A law passed last year by the state Legislature mandates that most school employees be fingerprinted, along with undergoing more detailed criminal background checks. Currently, potential school employees are checked to see if they have a criminal history in the state. The new background check system will screen for any possible criminal histories in other states.
The new State Automated Fingerprint Identification System began this month in a select group of schools in the state. A fingerprinting center has been set up in Pittsfield to handle Pittsfield schools and other districts.
Pittsfield Schools Superintendent Jacob "Jake" McCandless said the district hasn’t yet begun fingerprinting employees. He is still awaiting word from the state on who will be fingerprinted and when.
The location of the fingerprinting office is on the first floor of 160 North Street in Pittsfield, at Quest Connect, a technology training center. Owner Jeff van Lingen said fingerprinting has begun, with employees from different schools stopping there to be fingerprinted. He contracts with MorphoTrust USA to do the work.
Van Lingen, whose background is in information technology, has fingerprinted about a dozen school employees, mainly from Springfield, along with some from Berkshire County schools. Unlike the ink fingerprinting historically done by police departments, the office in Pittsfield utilizes computers and a scanner. Van Lingen manually rubs the employee’s fingers over the scanner in a process that can take about 10 minutes. On Saturday, van Lingen had to retry the prints several times due to misreads while fingerprinting two teachers from Springfield.
Van Lingen said the school employees he has met so far seem "receptive" to the process, though complaints about the cost are common. The processing fees are $55 for licensed educators and $35 for other employees.
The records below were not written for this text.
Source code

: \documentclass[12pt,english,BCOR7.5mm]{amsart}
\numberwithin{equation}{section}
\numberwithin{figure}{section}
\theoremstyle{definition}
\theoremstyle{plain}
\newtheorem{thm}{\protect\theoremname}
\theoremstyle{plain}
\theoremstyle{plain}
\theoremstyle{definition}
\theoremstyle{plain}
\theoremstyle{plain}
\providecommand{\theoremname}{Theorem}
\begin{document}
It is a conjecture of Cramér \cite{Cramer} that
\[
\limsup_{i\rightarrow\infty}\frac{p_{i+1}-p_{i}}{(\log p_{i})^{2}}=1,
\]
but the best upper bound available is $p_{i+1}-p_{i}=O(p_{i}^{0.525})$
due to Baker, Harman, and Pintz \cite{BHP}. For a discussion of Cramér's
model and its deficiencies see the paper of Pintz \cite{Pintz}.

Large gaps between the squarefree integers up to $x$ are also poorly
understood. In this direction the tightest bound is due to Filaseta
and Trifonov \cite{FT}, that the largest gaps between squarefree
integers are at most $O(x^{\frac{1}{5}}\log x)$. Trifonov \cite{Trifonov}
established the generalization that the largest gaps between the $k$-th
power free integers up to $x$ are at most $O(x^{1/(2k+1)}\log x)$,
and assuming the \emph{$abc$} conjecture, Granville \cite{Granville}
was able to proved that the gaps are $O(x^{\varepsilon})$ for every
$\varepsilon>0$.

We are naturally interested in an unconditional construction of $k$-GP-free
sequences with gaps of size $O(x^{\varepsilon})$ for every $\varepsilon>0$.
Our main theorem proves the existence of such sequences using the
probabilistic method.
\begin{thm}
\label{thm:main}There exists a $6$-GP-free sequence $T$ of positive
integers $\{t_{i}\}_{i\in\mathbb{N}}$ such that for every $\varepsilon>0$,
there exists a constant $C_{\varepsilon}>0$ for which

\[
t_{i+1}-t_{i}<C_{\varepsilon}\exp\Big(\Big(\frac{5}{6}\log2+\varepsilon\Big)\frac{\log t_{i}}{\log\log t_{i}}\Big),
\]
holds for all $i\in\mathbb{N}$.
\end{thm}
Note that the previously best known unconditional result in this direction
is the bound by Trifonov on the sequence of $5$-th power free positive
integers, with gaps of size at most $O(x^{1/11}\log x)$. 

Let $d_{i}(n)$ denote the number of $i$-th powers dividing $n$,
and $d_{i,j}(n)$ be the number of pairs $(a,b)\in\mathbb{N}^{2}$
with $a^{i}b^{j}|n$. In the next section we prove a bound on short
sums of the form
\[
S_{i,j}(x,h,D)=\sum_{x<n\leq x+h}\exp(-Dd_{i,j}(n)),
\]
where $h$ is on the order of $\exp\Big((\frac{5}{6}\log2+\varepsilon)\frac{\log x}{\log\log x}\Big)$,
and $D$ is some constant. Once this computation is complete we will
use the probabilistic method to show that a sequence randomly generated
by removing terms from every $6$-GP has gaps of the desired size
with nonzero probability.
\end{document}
Juana Torres, a professional child care worker from Springfield, said she thought the fingerprinting was "a good idea" though she said "I had no idea what I was getting into." She had never been fingerprinted before and said "it’s a little scary." She said van Lingen did a good job. "I hope they don’t mistake my fingerprints for somebody else’s."
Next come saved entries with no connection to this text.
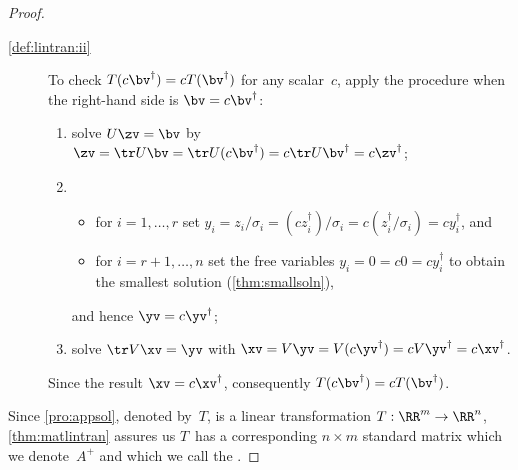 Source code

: \begin{proof}
\begin{description}
\item[\ref{def:lintran:ii}]  
To check \(T(c\bv^\dag)=cT(\bv^\dag)\) for any scalar~\(c\), apply the procedure when the right-hand side is \(\bv=c\bv^\dag\):
\begin{enumerate}
\item solve \(U\zv=\bv\) by \(\zv=\tr U\bv=\tr U(c\bv^\dag)=c\tr U\bv^\dag=c\zv^\dag\);
\item \begin{itemize}
\item for \(i=1,\ldots,r\) set \(y_i=z_i/\sigma_i=(cz^\dag_i)/\sigma_i=c(z^\dag_i/\sigma_i)=cy^\dag_i\), and
\item for \(i=r+1,\ldots,n\) set the free variables \(y_i=0=c0=cy^\dag_i\) to obtain the smallest solution (\cref{thm:smallsoln}),
\end{itemize}
and hence \(\yv=c\yv^\dag\);
\item solve \(\tr V\xv=\yv\) with \(\xv=V\yv=V(c\yv^\dag)=cV\yv^\dag=c\xv^\dag\).
\end{enumerate}
Since the result \(\xv=c\xv^\dag\), consequently \(T(c\bv^\dag)=cT(\bv^\dag)\).
\end{description}
Since \cref{pro:appsol}, denoted by~\(T\), is a linear transformation \(T:\RR^m\to\RR^n\), \cref{thm:matlintran} assures us \(T\)~has a corresponding \(n\times m\) standard matrix which we denote~\(A^+\) and which we call the .
\end{proof}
Over the next few weeks, more schools are expected to take part in the fingerprinting and background check system. The immediate focus will be on newly hired employees, with checks on the rest of school workers to follow, said JC Considine, chief of staff for the Massachusetts Department of Elementary and Secondary Education.
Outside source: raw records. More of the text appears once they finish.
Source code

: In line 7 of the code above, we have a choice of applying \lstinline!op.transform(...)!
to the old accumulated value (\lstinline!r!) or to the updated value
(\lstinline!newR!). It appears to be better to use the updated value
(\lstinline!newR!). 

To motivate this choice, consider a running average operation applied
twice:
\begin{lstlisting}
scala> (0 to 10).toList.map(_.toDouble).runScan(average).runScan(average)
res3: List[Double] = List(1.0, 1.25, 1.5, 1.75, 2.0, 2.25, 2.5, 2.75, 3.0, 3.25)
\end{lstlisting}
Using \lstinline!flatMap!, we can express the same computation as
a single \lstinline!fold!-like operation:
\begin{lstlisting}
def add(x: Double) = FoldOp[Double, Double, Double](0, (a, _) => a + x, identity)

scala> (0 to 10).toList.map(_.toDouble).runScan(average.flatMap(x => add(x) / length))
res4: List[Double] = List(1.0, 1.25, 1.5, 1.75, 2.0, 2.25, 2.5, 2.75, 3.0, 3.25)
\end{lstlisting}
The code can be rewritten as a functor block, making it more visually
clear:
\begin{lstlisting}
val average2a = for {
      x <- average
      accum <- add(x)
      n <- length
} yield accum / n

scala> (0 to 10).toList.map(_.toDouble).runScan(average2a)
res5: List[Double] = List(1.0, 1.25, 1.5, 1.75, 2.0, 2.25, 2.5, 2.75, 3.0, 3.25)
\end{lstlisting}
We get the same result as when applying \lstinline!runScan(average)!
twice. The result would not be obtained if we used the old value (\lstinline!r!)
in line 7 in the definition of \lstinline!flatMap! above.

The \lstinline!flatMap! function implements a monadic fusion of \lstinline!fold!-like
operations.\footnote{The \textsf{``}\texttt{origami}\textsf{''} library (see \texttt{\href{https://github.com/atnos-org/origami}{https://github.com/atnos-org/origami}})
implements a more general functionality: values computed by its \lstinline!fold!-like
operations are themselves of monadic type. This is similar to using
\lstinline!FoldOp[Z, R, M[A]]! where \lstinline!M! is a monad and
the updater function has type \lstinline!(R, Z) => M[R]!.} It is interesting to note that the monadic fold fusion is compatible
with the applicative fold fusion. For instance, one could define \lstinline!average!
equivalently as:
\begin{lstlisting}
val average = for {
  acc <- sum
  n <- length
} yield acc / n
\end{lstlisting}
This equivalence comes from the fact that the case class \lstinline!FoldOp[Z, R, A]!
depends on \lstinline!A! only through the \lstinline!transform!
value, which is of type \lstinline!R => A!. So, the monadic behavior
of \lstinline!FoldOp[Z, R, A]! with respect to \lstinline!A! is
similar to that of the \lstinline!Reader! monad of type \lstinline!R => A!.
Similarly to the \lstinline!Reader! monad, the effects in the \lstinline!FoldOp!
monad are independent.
McCandless said he is still awaiting more information from the state. "I’m not as convinced that we are full steam ahead on anything," McCandless said. "We’re pretty light on details."
McCandless said the school district volunteered this past summer to test out the new fingerprinting process. With Pittsfield being in close proximity to three different states, "there are lots of people (working for Pittsfield schools) who have never called Massachusetts home," McCandless said.
"Whether we are hiring somebody who is safe for our students from a national perspective is a very worthwhile and worthy step," he said. Fingerprinting and more detailed checks "gives us a better filter that the people working with our kids are the people we want working with our kids," McCandless said.
Brendan Sheran, president of the United Educators of Pittsfield, said the union is supportive of the system. He said Massachusetts is the last state in the country to require such screening of its employees.
"We want our students to have educators in front of them who don’t have harmful crimes behind them," Sheran said. He said, however, that the union has an issue with making teachers pay the processing fees.
"Having teachers pay is the bone of contention we have," Sheran said. He said he hasn’t approached the administration or the Pittsfield School Committee about the issue but plans to do so.
Other local schools scheduled to be among the first taking part in the system are the Northern Berkshire Regional Vocational Technical School and Berkshire Arts and Technology Charter School.
The law extends to all public, private and parochial schools. Gov. Deval Patrick signed the legislation in January, 2013, but it is just now taking effect. According to the legislation, all school employees who may have direct and unmonitored contact with children will have to go through the process.